- PROBLEM -
Once you have read the records below, write them all out exactly as given.
-- PROVIDED MATERIAL follows --
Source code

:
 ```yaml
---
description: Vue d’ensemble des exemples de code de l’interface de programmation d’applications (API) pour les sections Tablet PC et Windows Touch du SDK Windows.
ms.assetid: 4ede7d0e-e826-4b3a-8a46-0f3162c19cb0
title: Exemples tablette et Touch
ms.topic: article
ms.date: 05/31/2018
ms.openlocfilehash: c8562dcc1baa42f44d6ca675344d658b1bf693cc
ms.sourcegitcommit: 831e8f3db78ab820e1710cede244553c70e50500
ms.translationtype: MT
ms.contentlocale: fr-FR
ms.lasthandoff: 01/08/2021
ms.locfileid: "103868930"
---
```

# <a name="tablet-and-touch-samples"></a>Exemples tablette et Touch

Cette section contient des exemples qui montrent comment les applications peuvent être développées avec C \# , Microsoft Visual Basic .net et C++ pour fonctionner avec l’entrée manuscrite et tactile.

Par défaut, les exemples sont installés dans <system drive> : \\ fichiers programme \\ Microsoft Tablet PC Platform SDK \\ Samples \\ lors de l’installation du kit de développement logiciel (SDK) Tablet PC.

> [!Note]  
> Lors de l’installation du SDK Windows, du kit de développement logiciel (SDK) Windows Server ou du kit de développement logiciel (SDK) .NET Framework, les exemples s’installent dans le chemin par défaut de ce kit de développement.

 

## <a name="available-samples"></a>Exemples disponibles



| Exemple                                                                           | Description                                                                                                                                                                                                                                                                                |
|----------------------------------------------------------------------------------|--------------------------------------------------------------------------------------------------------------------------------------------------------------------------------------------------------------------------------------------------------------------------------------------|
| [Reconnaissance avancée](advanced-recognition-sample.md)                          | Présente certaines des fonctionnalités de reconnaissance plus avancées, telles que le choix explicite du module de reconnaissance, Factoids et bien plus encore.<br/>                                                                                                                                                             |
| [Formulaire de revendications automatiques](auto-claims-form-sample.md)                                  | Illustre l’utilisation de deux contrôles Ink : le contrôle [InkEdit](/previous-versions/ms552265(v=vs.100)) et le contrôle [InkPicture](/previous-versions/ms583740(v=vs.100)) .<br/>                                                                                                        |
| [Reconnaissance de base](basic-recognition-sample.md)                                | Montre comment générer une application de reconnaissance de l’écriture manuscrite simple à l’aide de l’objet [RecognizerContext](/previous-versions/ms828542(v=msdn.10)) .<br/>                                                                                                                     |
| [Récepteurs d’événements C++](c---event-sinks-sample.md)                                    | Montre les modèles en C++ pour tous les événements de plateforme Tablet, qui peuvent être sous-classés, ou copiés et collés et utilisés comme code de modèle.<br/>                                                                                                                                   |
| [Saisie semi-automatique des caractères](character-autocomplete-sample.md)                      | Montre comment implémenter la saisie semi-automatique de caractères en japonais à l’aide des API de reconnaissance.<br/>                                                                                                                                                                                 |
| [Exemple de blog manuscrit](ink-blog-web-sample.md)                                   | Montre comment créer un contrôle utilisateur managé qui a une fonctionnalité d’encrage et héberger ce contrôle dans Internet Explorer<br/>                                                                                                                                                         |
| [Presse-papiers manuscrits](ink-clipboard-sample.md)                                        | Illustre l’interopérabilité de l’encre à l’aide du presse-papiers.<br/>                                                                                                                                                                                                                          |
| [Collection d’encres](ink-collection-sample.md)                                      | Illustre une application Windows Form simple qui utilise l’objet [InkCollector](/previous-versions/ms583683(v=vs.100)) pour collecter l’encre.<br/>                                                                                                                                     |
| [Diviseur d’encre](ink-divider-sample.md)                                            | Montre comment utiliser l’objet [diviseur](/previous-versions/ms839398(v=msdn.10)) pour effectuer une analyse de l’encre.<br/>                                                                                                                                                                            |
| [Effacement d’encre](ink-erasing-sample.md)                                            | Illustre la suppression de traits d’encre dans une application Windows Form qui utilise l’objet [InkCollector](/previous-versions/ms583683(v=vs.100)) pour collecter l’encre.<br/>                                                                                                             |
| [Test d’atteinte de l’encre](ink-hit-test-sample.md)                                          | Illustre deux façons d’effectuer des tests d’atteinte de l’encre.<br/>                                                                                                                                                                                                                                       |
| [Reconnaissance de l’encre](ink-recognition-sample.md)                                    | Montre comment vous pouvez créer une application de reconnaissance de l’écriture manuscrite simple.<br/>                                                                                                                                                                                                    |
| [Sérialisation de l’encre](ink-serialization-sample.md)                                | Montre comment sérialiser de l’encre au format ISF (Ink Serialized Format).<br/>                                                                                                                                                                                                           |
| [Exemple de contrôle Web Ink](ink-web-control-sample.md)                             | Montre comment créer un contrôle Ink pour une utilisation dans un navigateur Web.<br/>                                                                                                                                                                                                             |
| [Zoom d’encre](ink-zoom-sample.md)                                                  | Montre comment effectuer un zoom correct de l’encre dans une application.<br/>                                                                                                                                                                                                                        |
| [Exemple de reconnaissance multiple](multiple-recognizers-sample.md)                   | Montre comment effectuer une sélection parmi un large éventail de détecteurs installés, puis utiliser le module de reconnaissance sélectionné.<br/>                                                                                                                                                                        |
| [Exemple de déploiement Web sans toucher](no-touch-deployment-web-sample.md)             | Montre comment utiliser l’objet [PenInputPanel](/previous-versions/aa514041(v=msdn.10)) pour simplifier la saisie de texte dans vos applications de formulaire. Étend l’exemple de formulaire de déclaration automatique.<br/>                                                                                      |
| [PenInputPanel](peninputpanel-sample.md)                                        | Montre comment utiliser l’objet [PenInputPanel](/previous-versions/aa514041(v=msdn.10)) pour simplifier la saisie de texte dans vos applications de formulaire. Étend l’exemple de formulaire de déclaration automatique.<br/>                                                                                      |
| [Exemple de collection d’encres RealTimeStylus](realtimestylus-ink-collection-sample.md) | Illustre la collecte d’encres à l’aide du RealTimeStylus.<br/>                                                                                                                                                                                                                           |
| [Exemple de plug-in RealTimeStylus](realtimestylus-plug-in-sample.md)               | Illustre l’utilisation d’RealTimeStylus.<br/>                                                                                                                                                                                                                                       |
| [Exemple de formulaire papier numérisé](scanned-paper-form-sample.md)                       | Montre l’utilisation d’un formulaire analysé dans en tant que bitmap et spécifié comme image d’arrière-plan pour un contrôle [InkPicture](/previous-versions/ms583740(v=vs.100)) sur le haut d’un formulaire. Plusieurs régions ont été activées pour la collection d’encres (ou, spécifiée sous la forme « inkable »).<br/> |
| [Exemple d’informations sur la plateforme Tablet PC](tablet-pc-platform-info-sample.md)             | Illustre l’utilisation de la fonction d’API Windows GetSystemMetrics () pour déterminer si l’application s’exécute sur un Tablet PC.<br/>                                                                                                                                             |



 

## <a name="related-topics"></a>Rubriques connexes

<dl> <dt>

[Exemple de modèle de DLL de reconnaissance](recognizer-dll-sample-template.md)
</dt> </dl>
-- PROVIDED MATERIAL concluded --
- EXERCISE RESULT -
Source code

:
 ```yaml
---
description: Vue d’ensemble des exemples de code de l’interface de programmation d’applications (API) pour les sections Tablet PC et Windows Touch du SDK Windows.
ms.assetid: 4ede7d0e-e826-4b3a-8a46-0f3162c19cb0
title: Exemples tablette et Touch
ms.topic: article
ms.date: 05/31/2018
ms.openlocfilehash: c8562dcc1baa42f44d6ca675344d658b1bf693cc
ms.sourcegitcommit: 831e8f3db78ab820e1710cede244553c70e50500
ms.translationtype: MT
ms.contentlocale: fr-FR
ms.lasthandoff: 01/08/2021
ms.locfileid: "103868930"
---
```

# <a name="tablet-and-touch-samples"></a>Exemples tablette et Touch

Cette section contient des exemples qui montrent comment les applications peuvent être développées avec C \# , Microsoft Visual Basic .net et C++ pour fonctionner avec l’entrée manuscrite et tactile.

Par défaut, les exemples sont installés dans <system drive> : \\ fichiers programme \\ Microsoft Tablet PC Platform SDK \\ Samples \\ lors de l’installation du kit de développement logiciel (SDK) Tablet PC.

> [!Note]  
> Lors de l’installation du SDK Windows, du kit de développement logiciel (SDK) Windows Server ou du kit de développement logiciel (SDK) .NET Framework, les exemples s’installent dans le chemin par défaut de ce kit de développement.

 

## <a name="available-samples"></a>Exemples disponibles



| Exemple                                                                           | Description                                                                                                                                                                                                                                                                                |
|----------------------------------------------------------------------------------|--------------------------------------------------------------------------------------------------------------------------------------------------------------------------------------------------------------------------------------------------------------------------------------------|
| [Reconnaissance avancée](advanced-recognition-sample.md)                          | Présente certaines des fonctionnalités de reconnaissance plus avancées, telles que le choix explicite du module de reconnaissance, Factoids et bien plus encore.<br/>                                                                                                                                                             |
| [Formulaire de revendications automatiques](auto-claims-form-sample.md)                                  | Illustre l’utilisation de deux contrôles Ink : le contrôle [InkEdit](/previous-versions/ms552265(v=vs.100)) et le contrôle [InkPicture](/previous-versions/ms583740(v=vs.100)) .<br/>                                                                                                        |
| [Reconnaissance de base](basic-recognition-sample.md)                                | Montre comment générer une application de reconnaissance de l’écriture manuscrite simple à l’aide de l’objet [RecognizerContext](/previous-versions/ms828542(v=msdn.10)) .<br/>                                                                                                                     |
| [Récepteurs d’événements C++](c---event-sinks-sample.md)                                    | Montre les modèles en C++ pour tous les événements de plateforme Tablet, qui peuvent être sous-classés, ou copiés et collés et utilisés comme code de modèle.<br/>                                                                                                                                   |
| [Saisie semi-automatique des caractères](character-autocomplete-sample.md)                      | Montre comment implémenter la saisie semi-automatique de caractères en japonais à l’aide des API de reconnaissance.<br/>                                                                                                                                                                                 |
| [Exemple de blog manuscrit](ink-blog-web-sample.md)                                   | Montre comment créer un contrôle utilisateur managé qui a une fonctionnalité d’encrage et héberger ce contrôle dans Internet Explorer<br/>                                                                                                                                                         |
| [Presse-papiers manuscrits](ink-clipboard-sample.md)                                        | Illustre l’interopérabilité de l’encre à l’aide du presse-papiers.<br/>                                                                                                                                                                                                                          |
| [Collection d’encres](ink-collection-sample.md)                                      | Illustre une application Windows Form simple qui utilise l’objet [InkCollector](/previous-versions/ms583683(v=vs.100)) pour collecter l’encre.<br/>                                                                                                                                     |
| [Diviseur d’encre](ink-divider-sample.md)                                            | Montre comment utiliser l’objet [diviseur](/previous-versions/ms839398(v=msdn.10)) pour effectuer une analyse de l’encre.<br/>                                                                                                                                                                            |
| [Effacement d’encre](ink-erasing-sample.md)                                            | Illustre la suppression de traits d’encre dans une application Windows Form qui utilise l’objet [InkCollector](/previous-versions/ms583683(v=vs.100)) pour collecter l’encre.<br/>                                                                                                             |
| [Test d’atteinte de l’encre](ink-hit-test-sample.md)                                          | Illustre deux façons d’effectuer des tests d’atteinte de l’encre.<br/>                                                                                                                                                                                                                                       |
| [Reconnaissance de l’encre](ink-recognition-sample.md)                                    | Montre comment vous pouvez créer une application de reconnaissance de l’écriture manuscrite simple.<br/>                                                                                                                                                                                                    |
| [Sérialisation de l’encre](ink-serialization-sample.md)                                | Montre comment sérialiser de l’encre au format ISF (Ink Serialized Format).<br/>                                                                                                                                                                                                           |
| [Exemple de contrôle Web Ink](ink-web-control-sample.md)                             | Montre comment créer un contrôle Ink pour une utilisation dans un navigateur Web.<br/>                                                                                                                                                                                                             |
| [Zoom d’encre](ink-zoom-sample.md)                                                  | Montre comment effectuer un zoom correct de l’encre dans une application.<br/>                                                                                                                                                                                                                        |
| [Exemple de reconnaissance multiple](multiple-recognizers-sample.md)                   | Montre comment effectuer une sélection parmi un large éventail de détecteurs installés, puis utiliser le module de reconnaissance sélectionné.<br/>                                                                                                                                                                        |
| [Exemple de déploiement Web sans toucher](no-touch-deployment-web-sample.md)             | Montre comment utiliser l’objet [PenInputPanel](/previous-versions/aa514041(v=msdn.10)) pour simplifier la saisie de texte dans vos applications de formulaire. Étend l’exemple de formulaire de déclaration automatique.<br/>                                                                                      |
| [PenInputPanel](peninputpanel-sample.md)                                        | Montre comment utiliser l’objet [PenInputPanel](/previous-versions/aa514041(v=msdn.10)) pour simplifier la saisie de texte dans vos applications de formulaire. Étend l’exemple de formulaire de déclaration automatique.<br/>                                                                                      |
| [Exemple de collection d’encres RealTimeStylus](realtimestylus-ink-collection-sample.md) | Illustre la collecte d’encres à l’aide du RealTimeStylus.<br/>                                                                                                                                                                                                                           |
| [Exemple de plug-in RealTimeStylus](realtimestylus-plug-in-sample.md)               | Illustre l’utilisation d’RealTimeStylus.<br/>                                                                                                                                                                                                                                       |
| [Exemple de formulaire papier numérisé](scanned-paper-form-sample.md)                       | Montre l’utilisation d’un formulaire analysé dans en tant que bitmap et spécifié comme image d’arrière-plan pour un contrôle [InkPicture](/previous-versions/ms583740(v=vs.100)) sur le haut d’un formulaire. Plusieurs régions ont été activées pour la collection d’encres (ou, spécifiée sous la forme « inkable »).<br/> |
| [Exemple d’informations sur la plateforme Tablet PC](tablet-pc-platform-info-sample.md)             | Illustre l’utilisation de la fonction d’API Windows GetSystemMetrics () pour déterminer si l’application s’exécute sur un Tablet PC.<br/>                                                                                                                                             |



 

## <a name="related-topics"></a>Rubriques connexes

<dl> <dt>

[Exemple de modèle de DLL de reconnaissance](recognizer-dll-sample-template.md)
</dt> </dl>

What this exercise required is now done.